WHAT NEEDS TO BE DONE: Quote only the lines from the top of the listing below down to and including the line with "associated with a".

RECORDS:
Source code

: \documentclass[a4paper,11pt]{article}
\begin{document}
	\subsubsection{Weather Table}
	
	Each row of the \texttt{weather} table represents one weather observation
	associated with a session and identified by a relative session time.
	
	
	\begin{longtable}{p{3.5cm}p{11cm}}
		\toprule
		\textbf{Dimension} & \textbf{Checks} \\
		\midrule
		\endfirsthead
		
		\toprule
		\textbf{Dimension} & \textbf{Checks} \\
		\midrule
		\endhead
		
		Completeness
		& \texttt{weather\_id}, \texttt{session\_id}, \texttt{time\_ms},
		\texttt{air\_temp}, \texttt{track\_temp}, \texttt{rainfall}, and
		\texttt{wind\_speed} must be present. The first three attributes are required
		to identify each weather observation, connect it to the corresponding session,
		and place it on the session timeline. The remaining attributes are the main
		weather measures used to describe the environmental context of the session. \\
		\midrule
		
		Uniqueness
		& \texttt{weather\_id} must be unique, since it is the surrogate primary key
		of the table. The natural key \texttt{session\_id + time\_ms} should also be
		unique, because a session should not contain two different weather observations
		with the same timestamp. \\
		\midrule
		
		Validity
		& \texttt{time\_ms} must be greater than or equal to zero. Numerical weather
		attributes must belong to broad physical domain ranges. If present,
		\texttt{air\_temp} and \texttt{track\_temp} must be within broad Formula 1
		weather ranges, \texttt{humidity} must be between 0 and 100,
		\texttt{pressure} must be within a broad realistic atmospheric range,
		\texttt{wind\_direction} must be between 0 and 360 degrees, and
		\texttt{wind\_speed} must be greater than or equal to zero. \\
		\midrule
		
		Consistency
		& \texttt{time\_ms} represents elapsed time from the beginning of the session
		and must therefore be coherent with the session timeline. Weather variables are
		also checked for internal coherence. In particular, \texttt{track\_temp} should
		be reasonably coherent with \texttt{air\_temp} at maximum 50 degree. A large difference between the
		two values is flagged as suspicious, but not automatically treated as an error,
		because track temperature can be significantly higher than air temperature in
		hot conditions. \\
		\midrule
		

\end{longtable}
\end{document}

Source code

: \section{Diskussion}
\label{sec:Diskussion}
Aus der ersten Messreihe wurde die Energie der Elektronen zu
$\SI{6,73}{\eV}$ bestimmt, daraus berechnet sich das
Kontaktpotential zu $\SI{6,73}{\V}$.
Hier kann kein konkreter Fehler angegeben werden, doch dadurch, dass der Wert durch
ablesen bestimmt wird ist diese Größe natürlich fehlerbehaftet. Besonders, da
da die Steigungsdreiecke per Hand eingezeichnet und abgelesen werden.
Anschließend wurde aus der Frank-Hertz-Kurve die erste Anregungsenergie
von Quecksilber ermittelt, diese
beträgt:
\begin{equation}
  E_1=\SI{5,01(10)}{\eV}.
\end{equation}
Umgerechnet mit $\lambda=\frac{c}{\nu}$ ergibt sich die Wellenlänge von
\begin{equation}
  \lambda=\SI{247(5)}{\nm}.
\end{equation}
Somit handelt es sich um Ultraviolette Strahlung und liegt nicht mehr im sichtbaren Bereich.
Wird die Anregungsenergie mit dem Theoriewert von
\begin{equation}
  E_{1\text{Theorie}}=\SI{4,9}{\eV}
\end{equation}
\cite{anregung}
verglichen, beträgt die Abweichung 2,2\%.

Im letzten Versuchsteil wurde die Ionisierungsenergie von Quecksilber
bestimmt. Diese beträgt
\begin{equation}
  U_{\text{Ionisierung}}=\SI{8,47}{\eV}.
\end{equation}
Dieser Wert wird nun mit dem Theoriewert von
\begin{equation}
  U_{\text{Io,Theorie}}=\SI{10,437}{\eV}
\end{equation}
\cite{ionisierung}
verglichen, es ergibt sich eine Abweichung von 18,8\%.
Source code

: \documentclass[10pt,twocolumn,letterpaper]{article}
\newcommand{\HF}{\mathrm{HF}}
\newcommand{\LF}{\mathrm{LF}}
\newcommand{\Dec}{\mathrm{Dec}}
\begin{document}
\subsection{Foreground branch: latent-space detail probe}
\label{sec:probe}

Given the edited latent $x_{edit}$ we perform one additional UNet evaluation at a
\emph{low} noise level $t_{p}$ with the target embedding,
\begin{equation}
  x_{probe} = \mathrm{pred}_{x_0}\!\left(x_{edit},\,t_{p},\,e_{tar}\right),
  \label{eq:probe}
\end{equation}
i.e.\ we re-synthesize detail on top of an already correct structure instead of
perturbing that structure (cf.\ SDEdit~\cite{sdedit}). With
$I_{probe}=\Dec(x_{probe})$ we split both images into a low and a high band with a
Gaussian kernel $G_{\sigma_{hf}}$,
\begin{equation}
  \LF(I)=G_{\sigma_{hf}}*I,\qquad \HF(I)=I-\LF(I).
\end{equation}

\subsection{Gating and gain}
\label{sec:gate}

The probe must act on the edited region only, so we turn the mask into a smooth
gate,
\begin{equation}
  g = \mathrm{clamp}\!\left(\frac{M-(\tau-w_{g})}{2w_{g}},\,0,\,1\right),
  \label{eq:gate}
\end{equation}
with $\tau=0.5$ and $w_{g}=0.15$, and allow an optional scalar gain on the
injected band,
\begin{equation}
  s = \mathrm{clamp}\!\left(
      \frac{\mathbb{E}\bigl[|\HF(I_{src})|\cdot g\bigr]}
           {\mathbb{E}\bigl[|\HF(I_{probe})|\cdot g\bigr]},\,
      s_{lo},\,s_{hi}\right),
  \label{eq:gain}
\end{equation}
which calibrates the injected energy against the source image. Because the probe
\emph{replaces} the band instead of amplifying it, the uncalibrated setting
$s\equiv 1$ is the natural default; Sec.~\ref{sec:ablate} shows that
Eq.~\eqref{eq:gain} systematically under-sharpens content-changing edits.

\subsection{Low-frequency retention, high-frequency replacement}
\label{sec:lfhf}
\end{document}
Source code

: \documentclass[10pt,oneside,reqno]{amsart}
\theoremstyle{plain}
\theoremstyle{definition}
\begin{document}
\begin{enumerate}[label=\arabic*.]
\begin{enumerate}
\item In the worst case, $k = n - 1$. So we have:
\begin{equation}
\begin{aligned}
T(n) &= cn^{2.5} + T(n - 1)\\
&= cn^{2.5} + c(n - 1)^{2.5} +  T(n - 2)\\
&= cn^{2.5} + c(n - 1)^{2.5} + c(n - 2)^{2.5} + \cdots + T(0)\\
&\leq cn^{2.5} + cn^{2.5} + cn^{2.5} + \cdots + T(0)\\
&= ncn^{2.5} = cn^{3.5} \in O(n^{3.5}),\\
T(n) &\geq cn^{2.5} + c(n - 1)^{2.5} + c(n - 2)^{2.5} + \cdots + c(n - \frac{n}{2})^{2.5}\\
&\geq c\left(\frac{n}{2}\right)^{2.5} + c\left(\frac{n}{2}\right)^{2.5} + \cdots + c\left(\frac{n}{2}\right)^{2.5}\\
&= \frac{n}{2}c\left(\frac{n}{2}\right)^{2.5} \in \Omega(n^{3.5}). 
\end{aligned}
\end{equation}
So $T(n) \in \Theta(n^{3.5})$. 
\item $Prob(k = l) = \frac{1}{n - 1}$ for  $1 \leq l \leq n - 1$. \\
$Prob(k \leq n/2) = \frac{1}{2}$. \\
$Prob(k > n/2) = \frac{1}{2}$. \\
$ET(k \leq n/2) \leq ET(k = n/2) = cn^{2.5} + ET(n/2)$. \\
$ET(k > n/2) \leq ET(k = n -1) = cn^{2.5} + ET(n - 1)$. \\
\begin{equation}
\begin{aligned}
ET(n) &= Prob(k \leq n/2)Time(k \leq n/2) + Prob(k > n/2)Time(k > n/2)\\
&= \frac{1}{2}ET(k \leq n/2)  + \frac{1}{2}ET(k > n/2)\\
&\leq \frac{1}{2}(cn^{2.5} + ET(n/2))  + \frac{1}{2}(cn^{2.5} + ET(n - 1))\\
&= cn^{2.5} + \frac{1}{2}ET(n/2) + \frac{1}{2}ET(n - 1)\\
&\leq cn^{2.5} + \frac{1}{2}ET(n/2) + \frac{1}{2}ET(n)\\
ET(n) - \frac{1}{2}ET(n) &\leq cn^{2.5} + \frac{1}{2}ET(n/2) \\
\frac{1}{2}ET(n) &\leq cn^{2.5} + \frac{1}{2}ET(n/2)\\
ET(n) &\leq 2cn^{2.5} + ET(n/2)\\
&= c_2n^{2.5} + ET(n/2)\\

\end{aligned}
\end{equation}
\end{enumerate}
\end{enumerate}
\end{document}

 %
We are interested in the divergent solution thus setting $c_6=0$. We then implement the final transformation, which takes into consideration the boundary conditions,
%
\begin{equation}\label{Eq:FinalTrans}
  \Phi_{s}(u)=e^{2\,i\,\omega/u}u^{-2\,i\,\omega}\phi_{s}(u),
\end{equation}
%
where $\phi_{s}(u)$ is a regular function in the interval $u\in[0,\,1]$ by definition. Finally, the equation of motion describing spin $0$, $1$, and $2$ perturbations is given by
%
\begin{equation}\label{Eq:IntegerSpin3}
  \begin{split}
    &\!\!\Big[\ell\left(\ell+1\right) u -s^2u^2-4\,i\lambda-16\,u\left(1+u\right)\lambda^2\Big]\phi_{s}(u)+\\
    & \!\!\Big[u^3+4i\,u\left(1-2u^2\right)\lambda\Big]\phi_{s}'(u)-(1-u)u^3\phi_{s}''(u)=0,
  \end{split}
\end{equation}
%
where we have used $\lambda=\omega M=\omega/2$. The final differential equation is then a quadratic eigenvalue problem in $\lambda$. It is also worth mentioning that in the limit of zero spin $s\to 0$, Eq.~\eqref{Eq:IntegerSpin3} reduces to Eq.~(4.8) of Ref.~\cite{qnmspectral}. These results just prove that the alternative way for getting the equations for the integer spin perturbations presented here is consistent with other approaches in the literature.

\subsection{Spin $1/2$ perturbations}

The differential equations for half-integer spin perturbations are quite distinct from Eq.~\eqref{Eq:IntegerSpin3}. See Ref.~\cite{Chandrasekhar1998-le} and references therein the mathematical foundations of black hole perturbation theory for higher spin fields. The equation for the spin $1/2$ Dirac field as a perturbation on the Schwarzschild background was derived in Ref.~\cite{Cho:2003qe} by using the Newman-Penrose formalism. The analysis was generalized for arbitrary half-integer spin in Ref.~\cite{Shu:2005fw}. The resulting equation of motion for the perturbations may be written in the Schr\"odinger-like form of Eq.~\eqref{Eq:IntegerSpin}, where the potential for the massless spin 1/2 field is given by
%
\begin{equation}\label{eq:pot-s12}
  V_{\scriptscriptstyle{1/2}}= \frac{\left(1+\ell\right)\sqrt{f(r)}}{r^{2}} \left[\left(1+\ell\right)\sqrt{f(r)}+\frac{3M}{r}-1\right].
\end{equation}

COMPLETED TASK:
Source code

: \documentclass[a4paper,11pt]{article}
\begin{document}
	\subsubsection{Weather Table}
	
	Each row of the \texttt{weather} table represents one weather observation
	associated with a session and identified by a relative session time.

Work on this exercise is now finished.